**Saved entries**
========

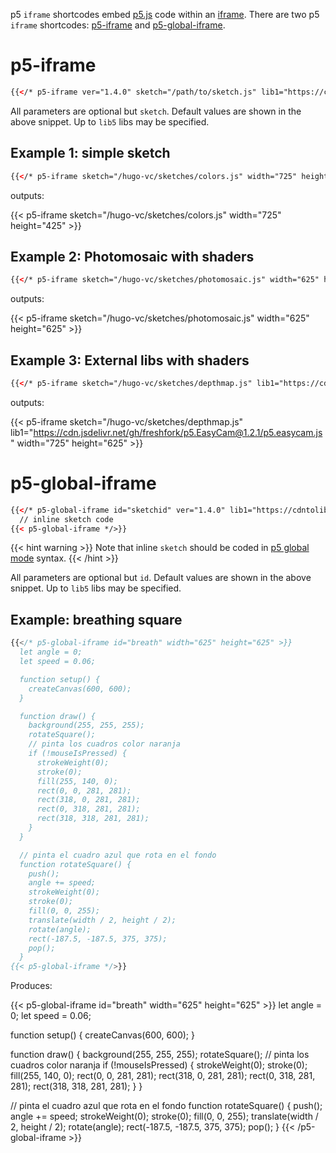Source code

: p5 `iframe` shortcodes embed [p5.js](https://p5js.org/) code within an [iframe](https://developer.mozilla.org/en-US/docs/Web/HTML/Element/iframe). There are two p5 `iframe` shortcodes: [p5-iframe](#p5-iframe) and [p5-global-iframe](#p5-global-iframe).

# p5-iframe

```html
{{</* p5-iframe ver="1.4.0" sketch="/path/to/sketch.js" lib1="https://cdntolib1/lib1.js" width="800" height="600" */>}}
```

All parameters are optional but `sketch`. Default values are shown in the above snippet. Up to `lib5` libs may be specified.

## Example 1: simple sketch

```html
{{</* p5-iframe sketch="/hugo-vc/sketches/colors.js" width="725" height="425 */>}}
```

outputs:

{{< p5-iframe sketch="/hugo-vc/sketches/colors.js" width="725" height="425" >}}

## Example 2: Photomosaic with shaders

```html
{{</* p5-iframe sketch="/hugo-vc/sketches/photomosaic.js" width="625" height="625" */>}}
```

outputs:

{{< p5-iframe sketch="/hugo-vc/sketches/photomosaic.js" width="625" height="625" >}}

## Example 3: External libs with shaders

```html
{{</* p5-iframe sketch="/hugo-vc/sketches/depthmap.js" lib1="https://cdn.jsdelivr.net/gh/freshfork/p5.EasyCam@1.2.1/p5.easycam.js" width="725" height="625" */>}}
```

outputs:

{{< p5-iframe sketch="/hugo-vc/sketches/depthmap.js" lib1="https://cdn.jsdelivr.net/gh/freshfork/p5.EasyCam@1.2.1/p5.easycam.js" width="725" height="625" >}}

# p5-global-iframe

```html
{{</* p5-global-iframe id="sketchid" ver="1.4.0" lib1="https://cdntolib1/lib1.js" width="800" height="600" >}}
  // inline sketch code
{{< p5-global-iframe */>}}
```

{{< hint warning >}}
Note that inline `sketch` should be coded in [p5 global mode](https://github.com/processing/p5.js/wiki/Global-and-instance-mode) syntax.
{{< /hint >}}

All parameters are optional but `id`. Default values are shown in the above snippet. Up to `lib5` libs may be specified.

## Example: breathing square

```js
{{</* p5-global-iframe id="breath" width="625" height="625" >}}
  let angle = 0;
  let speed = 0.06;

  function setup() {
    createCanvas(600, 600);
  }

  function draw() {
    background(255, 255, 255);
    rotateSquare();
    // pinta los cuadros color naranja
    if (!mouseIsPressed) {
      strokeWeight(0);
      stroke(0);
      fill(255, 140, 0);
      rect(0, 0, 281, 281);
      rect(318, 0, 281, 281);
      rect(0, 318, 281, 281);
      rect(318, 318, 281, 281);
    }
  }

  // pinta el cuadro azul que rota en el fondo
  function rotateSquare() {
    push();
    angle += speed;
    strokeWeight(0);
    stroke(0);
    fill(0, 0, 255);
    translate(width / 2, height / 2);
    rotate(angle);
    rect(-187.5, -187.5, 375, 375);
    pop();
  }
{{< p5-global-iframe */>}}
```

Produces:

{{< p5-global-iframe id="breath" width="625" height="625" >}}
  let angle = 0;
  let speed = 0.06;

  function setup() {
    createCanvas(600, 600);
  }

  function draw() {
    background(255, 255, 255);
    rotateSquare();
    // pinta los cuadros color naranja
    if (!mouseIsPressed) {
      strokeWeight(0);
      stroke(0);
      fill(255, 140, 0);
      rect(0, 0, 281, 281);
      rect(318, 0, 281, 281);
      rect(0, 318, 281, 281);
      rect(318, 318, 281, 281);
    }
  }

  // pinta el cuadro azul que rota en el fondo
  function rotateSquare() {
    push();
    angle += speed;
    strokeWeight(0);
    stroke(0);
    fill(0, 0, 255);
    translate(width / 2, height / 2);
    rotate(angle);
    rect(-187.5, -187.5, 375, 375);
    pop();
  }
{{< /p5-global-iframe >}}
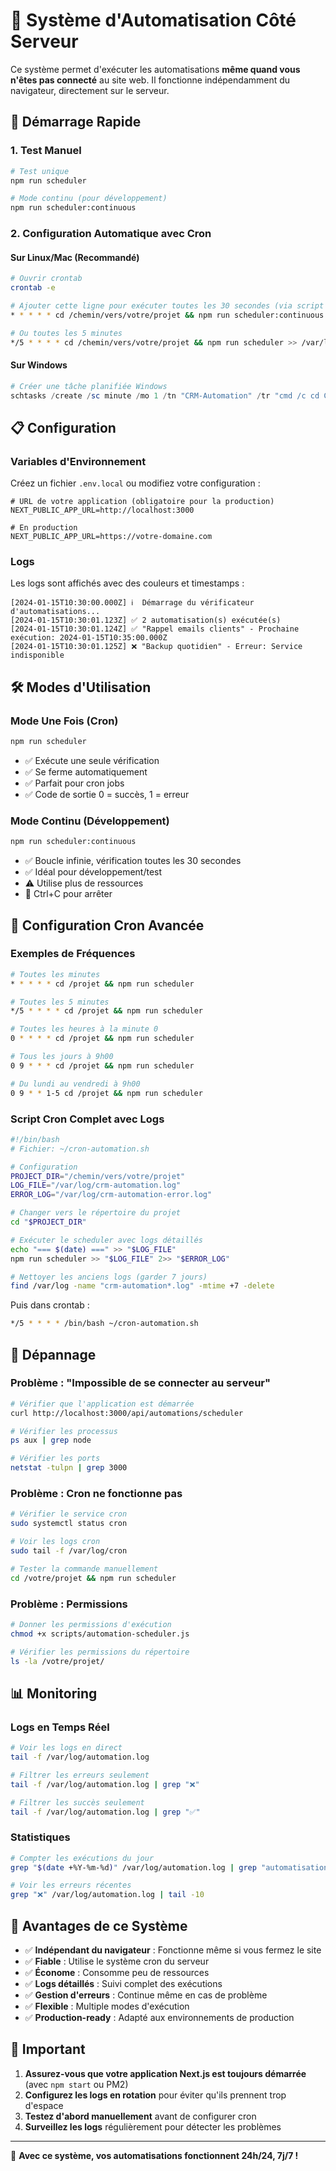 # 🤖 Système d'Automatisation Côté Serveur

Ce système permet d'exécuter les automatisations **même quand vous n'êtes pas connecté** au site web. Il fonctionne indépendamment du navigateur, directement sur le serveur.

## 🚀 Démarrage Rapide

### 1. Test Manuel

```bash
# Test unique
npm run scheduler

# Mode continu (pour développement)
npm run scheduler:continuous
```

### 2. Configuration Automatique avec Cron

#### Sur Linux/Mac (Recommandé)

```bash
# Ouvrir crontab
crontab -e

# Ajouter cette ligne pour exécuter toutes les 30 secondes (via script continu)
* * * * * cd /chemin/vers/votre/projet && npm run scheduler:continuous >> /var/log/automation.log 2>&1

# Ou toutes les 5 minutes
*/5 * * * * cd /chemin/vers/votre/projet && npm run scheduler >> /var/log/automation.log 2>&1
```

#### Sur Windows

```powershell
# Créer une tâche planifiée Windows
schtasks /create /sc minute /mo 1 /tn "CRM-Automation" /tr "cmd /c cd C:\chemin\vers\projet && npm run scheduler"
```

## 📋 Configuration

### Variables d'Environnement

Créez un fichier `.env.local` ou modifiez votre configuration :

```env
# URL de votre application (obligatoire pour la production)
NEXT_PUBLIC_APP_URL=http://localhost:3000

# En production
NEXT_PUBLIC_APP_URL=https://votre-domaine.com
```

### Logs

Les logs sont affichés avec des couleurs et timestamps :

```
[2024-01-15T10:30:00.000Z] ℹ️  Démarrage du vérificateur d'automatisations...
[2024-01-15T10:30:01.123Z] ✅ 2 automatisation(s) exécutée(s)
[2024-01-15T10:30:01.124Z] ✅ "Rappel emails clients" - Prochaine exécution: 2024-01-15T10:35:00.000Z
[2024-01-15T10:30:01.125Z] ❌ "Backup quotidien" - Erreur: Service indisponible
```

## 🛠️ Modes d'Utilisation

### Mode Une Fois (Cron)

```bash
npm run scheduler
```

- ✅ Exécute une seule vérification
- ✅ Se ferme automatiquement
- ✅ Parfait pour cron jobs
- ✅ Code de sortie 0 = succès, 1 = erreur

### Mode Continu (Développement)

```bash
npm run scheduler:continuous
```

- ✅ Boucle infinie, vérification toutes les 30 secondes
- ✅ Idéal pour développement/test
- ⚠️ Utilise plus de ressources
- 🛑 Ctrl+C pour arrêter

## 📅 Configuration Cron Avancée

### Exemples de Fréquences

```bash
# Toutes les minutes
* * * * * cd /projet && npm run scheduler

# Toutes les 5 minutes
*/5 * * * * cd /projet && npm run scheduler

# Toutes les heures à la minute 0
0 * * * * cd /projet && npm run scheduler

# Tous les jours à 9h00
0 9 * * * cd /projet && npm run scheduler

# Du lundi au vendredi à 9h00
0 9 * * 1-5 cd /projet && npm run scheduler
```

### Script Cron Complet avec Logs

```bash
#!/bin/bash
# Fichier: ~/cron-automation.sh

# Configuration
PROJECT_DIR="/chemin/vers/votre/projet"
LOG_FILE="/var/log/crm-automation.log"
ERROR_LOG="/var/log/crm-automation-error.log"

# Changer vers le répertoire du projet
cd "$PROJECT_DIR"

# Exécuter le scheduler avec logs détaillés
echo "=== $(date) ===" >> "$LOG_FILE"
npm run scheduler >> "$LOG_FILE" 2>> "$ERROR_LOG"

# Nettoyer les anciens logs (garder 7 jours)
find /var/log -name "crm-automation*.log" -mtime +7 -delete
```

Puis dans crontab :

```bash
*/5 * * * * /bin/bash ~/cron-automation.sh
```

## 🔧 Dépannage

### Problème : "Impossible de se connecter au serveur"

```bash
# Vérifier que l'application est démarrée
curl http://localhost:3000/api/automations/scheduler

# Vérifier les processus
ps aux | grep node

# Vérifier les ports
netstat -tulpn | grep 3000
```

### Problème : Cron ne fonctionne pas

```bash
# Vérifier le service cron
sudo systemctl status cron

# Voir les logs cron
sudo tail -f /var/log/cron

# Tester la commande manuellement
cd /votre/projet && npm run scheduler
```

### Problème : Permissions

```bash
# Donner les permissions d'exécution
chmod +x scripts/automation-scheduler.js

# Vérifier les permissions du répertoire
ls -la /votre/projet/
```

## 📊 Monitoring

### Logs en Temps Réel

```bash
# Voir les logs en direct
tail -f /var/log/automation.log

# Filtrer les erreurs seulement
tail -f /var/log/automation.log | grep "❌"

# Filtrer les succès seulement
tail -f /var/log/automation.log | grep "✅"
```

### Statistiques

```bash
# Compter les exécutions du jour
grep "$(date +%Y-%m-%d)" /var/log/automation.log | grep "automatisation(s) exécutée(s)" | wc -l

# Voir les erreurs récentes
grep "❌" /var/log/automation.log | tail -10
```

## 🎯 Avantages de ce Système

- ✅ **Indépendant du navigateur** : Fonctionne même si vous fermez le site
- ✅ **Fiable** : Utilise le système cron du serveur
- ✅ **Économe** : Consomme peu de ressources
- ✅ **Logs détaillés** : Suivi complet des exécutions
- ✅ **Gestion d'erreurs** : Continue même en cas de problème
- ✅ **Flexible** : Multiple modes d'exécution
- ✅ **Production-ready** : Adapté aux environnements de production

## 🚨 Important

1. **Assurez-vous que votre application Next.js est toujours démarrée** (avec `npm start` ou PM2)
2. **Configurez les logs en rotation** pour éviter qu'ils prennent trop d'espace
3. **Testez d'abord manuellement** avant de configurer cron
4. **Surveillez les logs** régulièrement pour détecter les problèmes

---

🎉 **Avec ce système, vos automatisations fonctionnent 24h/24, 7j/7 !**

========

**Directions**
Count up the lines of the data that include "date". Reply with a number only.

**Solution for this exercise**
2